Task item: Please keep to the lines below from the one with "such a scheme." through the one with "time in AH-BTR\@.", and restate them word for word, ends included.

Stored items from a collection
--- --- ---

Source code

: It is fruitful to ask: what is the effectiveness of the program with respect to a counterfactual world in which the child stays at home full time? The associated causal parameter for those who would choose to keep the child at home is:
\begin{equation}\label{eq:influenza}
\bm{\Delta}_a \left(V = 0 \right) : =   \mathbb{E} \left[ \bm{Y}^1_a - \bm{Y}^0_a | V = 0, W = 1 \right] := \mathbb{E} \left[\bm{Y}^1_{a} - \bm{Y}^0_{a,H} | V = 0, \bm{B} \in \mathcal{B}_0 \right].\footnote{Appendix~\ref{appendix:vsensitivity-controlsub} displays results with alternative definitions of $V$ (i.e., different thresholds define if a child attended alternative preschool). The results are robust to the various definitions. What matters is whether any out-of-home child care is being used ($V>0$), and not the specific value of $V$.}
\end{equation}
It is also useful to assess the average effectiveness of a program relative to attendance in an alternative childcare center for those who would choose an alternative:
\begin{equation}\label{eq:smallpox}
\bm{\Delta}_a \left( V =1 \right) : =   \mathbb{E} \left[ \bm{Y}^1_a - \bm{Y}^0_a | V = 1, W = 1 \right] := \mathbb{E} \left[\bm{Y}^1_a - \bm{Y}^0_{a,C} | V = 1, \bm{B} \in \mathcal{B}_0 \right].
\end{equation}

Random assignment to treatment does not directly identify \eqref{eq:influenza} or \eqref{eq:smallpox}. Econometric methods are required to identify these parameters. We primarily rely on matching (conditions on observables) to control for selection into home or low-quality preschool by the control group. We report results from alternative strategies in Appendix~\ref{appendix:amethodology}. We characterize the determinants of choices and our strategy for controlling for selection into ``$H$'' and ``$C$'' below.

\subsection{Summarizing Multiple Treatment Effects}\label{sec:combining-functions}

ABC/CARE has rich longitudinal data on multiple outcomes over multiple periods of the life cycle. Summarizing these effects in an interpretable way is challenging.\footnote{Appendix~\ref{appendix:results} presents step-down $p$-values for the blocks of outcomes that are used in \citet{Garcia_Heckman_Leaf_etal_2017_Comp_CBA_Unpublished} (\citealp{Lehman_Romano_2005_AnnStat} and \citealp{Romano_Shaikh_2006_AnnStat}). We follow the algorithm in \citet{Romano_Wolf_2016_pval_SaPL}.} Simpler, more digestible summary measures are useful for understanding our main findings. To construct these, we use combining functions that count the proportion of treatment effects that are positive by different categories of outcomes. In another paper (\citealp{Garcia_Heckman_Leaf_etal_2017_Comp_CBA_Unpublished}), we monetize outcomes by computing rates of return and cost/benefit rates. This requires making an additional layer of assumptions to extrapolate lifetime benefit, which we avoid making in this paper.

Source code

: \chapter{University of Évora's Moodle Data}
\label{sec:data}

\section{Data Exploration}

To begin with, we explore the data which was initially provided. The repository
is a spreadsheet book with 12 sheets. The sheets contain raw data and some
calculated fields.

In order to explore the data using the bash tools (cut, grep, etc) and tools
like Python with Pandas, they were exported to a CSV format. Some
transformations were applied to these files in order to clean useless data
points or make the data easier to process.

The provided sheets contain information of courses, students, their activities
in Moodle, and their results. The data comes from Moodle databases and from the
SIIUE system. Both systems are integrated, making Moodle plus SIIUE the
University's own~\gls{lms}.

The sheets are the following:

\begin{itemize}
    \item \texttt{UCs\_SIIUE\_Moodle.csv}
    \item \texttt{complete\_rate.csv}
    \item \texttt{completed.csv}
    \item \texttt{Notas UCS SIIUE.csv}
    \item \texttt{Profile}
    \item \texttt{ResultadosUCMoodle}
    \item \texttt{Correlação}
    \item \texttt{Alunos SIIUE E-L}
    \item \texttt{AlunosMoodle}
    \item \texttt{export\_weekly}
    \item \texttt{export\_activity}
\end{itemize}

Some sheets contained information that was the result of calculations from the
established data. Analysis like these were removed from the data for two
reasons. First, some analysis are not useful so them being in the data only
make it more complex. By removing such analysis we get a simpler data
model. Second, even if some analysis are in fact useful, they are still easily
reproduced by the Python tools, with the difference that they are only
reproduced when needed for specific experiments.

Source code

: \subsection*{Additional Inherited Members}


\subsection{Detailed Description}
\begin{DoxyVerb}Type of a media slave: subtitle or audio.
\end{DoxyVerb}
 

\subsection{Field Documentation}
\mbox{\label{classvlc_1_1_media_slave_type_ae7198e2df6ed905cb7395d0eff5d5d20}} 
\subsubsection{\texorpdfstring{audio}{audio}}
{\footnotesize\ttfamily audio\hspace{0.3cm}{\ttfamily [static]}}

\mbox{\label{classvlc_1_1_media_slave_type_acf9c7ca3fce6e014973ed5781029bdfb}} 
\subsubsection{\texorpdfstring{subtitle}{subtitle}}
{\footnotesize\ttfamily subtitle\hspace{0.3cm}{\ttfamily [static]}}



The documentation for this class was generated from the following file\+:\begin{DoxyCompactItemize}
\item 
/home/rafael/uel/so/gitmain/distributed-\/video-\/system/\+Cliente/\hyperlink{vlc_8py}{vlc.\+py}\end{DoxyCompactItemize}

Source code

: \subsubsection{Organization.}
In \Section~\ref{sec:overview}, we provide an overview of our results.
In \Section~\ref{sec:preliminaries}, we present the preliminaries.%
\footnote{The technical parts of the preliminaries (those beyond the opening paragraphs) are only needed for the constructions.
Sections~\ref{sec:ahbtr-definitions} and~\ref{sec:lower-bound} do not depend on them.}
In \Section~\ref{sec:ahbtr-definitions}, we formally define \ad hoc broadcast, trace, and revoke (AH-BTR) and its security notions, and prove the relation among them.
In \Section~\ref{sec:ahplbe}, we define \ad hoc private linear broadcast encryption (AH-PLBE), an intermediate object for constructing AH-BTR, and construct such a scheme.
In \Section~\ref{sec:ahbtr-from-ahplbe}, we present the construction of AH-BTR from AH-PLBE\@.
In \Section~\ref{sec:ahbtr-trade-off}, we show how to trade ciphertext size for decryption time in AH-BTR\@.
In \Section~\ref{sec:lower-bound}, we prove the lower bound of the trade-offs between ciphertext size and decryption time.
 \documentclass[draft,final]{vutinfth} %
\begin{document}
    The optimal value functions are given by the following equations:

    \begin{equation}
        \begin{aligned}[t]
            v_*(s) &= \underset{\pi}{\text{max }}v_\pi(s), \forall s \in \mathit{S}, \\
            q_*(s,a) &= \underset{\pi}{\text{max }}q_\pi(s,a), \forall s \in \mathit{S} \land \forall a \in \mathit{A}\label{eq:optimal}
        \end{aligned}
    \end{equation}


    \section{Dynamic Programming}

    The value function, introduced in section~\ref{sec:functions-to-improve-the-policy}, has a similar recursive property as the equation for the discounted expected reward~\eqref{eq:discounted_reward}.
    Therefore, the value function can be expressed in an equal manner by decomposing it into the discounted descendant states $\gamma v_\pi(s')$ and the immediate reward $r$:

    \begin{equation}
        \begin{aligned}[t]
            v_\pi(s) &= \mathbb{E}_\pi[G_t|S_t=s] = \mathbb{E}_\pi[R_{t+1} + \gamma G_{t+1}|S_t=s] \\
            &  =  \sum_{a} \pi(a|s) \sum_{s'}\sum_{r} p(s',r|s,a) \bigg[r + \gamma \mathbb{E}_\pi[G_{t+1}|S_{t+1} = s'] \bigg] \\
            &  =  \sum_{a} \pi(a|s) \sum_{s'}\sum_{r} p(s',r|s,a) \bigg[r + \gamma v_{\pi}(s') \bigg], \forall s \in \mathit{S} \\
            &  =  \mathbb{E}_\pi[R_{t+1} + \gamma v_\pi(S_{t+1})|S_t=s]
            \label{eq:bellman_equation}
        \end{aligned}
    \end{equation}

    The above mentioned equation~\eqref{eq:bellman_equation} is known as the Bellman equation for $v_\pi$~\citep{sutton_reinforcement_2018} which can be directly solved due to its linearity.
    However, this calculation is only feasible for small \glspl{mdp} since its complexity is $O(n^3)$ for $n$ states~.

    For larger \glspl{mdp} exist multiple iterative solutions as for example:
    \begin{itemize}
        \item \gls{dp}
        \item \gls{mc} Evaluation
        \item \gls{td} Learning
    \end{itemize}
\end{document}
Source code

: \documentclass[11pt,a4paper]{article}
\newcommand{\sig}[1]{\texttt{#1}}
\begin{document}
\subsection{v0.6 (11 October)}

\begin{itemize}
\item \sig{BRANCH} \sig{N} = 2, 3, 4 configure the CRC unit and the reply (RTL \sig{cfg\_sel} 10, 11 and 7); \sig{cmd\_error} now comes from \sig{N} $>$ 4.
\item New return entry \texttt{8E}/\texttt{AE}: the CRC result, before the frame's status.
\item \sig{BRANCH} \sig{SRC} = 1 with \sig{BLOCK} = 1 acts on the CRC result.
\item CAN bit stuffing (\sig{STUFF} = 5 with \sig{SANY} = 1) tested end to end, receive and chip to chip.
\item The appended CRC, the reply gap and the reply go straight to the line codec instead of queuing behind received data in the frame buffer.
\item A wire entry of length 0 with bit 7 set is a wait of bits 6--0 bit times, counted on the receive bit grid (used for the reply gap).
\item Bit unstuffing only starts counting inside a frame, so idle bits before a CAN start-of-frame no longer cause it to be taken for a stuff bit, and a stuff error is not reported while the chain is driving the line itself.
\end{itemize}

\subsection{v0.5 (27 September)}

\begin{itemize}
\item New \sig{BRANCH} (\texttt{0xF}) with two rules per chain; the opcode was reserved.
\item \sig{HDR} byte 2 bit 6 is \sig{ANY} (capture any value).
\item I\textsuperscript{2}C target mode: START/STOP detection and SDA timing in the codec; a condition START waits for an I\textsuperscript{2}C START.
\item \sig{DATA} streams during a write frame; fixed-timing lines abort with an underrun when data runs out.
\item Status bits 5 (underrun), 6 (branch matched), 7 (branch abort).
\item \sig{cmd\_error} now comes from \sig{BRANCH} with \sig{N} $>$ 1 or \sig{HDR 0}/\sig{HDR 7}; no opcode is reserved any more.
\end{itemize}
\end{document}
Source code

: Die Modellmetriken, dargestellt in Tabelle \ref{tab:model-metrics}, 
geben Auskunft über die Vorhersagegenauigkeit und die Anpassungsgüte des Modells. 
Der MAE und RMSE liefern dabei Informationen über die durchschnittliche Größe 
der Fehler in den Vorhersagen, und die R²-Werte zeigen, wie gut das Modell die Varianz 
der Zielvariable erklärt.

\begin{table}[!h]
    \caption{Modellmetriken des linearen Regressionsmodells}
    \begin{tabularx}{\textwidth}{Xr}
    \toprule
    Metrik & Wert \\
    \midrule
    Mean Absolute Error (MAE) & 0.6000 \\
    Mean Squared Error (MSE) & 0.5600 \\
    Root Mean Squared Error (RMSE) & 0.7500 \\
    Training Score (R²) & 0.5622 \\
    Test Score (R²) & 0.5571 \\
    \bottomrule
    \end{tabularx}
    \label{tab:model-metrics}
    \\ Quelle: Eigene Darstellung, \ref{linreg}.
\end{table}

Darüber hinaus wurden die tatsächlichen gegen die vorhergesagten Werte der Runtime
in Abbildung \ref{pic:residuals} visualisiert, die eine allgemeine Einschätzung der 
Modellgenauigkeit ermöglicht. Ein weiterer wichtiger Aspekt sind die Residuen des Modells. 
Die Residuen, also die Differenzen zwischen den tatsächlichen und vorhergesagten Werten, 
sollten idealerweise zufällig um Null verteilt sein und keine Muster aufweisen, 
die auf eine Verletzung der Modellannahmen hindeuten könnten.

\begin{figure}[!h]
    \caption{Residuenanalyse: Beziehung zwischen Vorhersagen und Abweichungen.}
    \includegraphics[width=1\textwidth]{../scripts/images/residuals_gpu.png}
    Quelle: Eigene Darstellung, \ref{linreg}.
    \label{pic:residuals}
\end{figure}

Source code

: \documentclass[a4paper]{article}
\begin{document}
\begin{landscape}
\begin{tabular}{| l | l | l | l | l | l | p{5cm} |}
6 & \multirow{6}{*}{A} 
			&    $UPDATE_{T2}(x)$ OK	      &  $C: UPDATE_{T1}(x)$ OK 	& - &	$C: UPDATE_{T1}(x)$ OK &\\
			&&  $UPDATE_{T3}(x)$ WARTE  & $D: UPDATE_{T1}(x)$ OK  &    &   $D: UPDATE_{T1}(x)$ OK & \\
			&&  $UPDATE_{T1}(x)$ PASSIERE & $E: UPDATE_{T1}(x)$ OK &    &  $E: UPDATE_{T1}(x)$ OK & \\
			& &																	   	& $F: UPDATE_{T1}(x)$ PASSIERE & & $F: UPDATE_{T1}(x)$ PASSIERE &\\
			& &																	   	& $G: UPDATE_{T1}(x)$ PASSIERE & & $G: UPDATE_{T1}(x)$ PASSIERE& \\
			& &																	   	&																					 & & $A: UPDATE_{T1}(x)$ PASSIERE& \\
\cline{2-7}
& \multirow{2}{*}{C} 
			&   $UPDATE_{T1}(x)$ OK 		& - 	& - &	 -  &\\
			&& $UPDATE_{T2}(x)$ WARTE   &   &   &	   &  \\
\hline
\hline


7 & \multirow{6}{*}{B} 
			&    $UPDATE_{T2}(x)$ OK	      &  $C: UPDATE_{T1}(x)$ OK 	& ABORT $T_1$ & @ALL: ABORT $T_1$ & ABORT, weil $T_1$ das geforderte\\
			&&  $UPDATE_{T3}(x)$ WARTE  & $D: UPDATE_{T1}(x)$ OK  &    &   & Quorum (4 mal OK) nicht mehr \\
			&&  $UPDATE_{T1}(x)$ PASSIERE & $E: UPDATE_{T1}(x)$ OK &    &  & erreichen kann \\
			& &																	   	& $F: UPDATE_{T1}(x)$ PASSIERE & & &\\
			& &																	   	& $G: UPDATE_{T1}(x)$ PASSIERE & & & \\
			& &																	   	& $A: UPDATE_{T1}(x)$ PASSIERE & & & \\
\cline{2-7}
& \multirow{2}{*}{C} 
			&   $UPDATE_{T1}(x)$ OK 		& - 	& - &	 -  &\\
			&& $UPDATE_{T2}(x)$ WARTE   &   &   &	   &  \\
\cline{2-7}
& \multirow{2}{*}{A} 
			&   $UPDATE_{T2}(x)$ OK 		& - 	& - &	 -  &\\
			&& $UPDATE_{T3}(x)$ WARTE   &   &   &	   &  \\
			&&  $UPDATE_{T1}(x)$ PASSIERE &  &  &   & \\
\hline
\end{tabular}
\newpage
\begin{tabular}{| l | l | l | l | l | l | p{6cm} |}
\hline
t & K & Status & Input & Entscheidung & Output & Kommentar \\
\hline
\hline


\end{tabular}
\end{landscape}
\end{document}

--- --- ---

Solution:
In \Section~\ref{sec:ahplbe}, we define \ad hoc private linear broadcast encryption (AH-PLBE), an intermediate object for constructing AH-BTR, and construct such a scheme.
In \Section~\ref{sec:ahbtr-from-ahplbe}, we present the construction of AH-BTR from AH-PLBE\@.
In \Section~\ref{sec:ahbtr-trade-off}, we show how to trade ciphertext size for decryption time in AH-BTR\@.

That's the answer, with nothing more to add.